[About this exercise]
Whenever a line in the entries below contains the string "model", copy that line.

[Data to use]

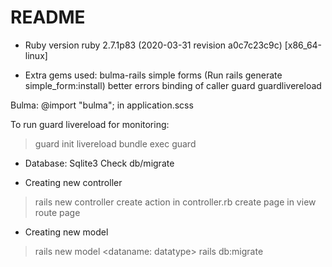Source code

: # README

* Ruby version 
ruby 2.7.1p83 (2020-03-31 revision a0c7c23c9c) [x86_64-linux]

* Extra gems used:
bulma-rails
simple forms (Run rails generate simple_form:install)
better errors
binding of caller
guard
guardlivereload

Bulma:
@import "bulma"; in application.scss

To run guard livereload for monitoring:
>guard init livereload
>bundle exec guard


* Database: Sqlite3
Check db/migrate

* Creating new controller
>rails new controller <name>
>create action in controller.rb
>create page in view
>route page

* Creating new model
> rails new model <name> <dataname: datatype>
>rails db:migrate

[Solution below]
* Creating new model
> rails new model <name> <dataname: datatype>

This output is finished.